In a study published in Physical Review Letters, Stephanie Weber, Andrew Spakowitz, and Julie Theriot from Stanford University in the US are providing some of the first experimental clues of what causes subdiffusive motion within bacterial cells. With time-lapse fluorescence microscopy, they track the positions of protein-RNA complexes and of the DNA forming the bacterial chromosome.
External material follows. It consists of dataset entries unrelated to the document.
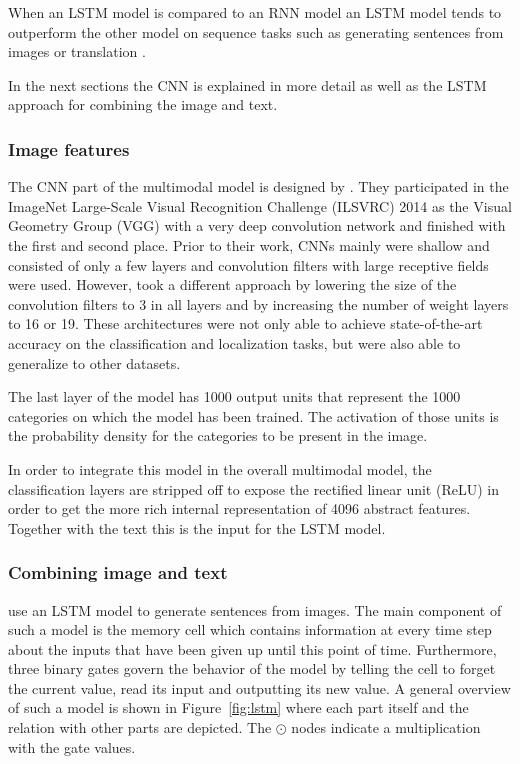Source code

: When an LSTM model is compared to an RNN model an LSTM model tends to outperform the other model on sequence tasks such as generating sentences from images or translation \cite{vinyals2014show}. 

In the next sections the CNN is explained in more detail as well as the LSTM approach for combining the image and text.

\subsubsection{Image features}
The CNN part of the multimodal model is designed by \citeauthor{simonyan2014very}. They participated in the ImageNet Large-Scale Visual Recognition Challenge (ILSVRC) 2014 as the Visual Geometry Group (VGG) with a very deep convolution network and finished with the first and second place. Prior to their work, CNNs mainly were shallow and consisted of only a few layers and convolution filters with large receptive fields were used. However, \citeauthor{simonyan2014very} took a different approach by lowering the size of the convolution filters to 3 in all layers and by increasing the number of weight layers to 16 or 19. These architectures were not only able to achieve state-of-the-art accuracy on the classification and localization tasks, but were also able to generalize to other datasets.

The last layer of the model has 1000 output units that represent the 1000 categories on which the model has been trained. The activation of those units is the probability density for the categories to be present in the image. 

In order to integrate this model in the overall multimodal model, the classification layers are stripped off to expose the rectified linear unit (ReLU) in order to get the more rich internal representation of 4096 abstract features. Together with the text this is the input for the LSTM model.

\subsubsection{Combining image and text}
\citeauthor{vinyals2014show} use an LSTM model to generate sentences from images. The main component of such a model is the memory cell which contains information at every time step about the inputs that have been given up until this point of time. Furthermore, three binary gates govern the behavior of the model by telling the cell to forget the current value, read its input and outputting its new value. A general overview of such a model is shown in Figure~\ref{fig:lstm} where each part itself and the relation with other parts are depicted. The $\odot$ nodes indicate a multiplication with the gate values.

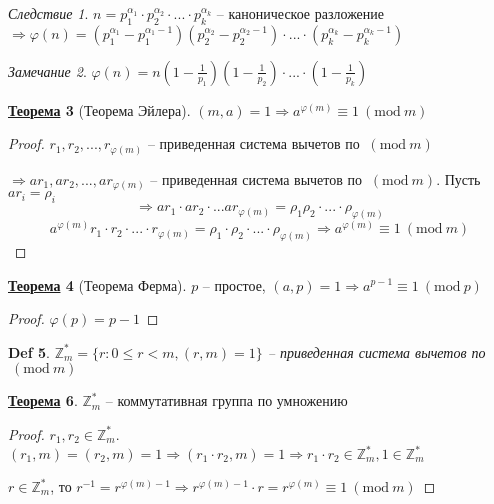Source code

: \documentclass[12pt]{article}
\def\Z{\mathbb{Z}}       %
\def\SO{\Rightarrow}     %
\theoremstyle{definition} %
\newtheorem{Thm}{\underline{Теорема}}[subsection] %
\theoremstyle{plain} %
\newtheorem{Def}[Thm]{Def} %
\theoremstyle{remark} %
\newtheorem{Cons}[Thm]{Следствие} %
\newtheorem{Rem}[Thm]{Замечание} %
\newcommand{\Mod}[1]{\ (\mathrm{mod}\ #1)}
\begin{document}
{\begin{Cons}
    $n = p_1^{\alpha_1} \cdot p_2^{\alpha_2} \cdot ... \cdot p_k^{\alpha_k}$ -- каноническое разложение
    $\SO \varphi(n) = (p_1^{\alpha_1} - p_1^{\alpha_1 - 1})(p_2^{\alpha_2} - p_2^{\alpha_2 - 1}) \cdot ... \cdot (p_k^{\alpha_k} - p_k^{\alpha_k - 1})$  
\end{Cons}

\begin{Rem}
    $\varphi(n) = n(1 - \frac{1}{p_1})(1 - \frac{1}{p_2}) \cdot ... \cdot (1 - \frac{1}{p_k})$ 
\end{Rem}

\begin{Thm}[Теорема Эйлера]
    $(m, a) = 1 \SO a^{\varphi(m)} \equiv 1 \Mod m$ 
\end{Thm}

\begin{proof}
    $r_1, r_2, ..., r_{\varphi(m)}$ -- приведенная система вычетов по $\Mod m$
    
    $\SO ar_1, ar_2, ..., ar_{\varphi(m)}$ -- приведенная система вычетов по $\Mod m$. Пусть $ar_i = \rho_i$
    \[\SO ar_1 \cdot ar_2 \cdot ... ar_{\varphi(m)} = \rho_1 \rho_2 \cdot ... \cdot \rho_{\varphi(m)}\]
    \[a^{\varphi(m)} r_1 \cdot r_2 \cdot ... \cdot r_{\varphi(m)} = \rho_1 \cdot \rho_2 \cdot ... \cdot \rho_{\varphi(m)} \SO a^{\varphi(m)} \equiv 1 \Mod m\]   
\end{proof}

\begin{Thm}[Теорема Ферма]
    $p$ -- простое, $(a, p) = 1 \SO a^{p - 1} \equiv 1 \Mod p$ 
\end{Thm}

\begin{proof}
    $\varphi(p) = p - 1$ 
\end{proof}

\begin{Def}
    $\Z_m^* = \{r : 0 \leqslant r < m, (r, m) = 1\}$ -- приведенная система вычетов по $\Mod m$ 
\end{Def}

\begin{Thm}
    $\Z_m^*$ -- коммутативная группа по умножению
\end{Thm}

\begin{proof}
    $r_1, r_2 \in \Z_m^*$. $(r_1, m) = (r_2, m) = 1 \SO (r_1 \cdot r_2, m) = 1 \SO r_1 \cdot r_2 \in \Z_m^*, 1 \in \Z_m^*$
    
    $r \in \Z_m^*$, то $r^{-1} = r^{\varphi(m) - 1} \SO r^{\varphi(m) - 1} \cdot r = r^{\varphi(m)} \equiv 1 \Mod m$  
\end{proof}

}
\end{document}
In different species and under various conditions they measure a common time dependence characterizing subdiffusive motion of specific points on the chromosome. By comparing their data to what would be expected if molecules underwent random motion in a viscoelastic environment, they suggest a general explanation for subdiffusive motion: Interactions with elastic elements tend to pull the particles back into the direction they came from.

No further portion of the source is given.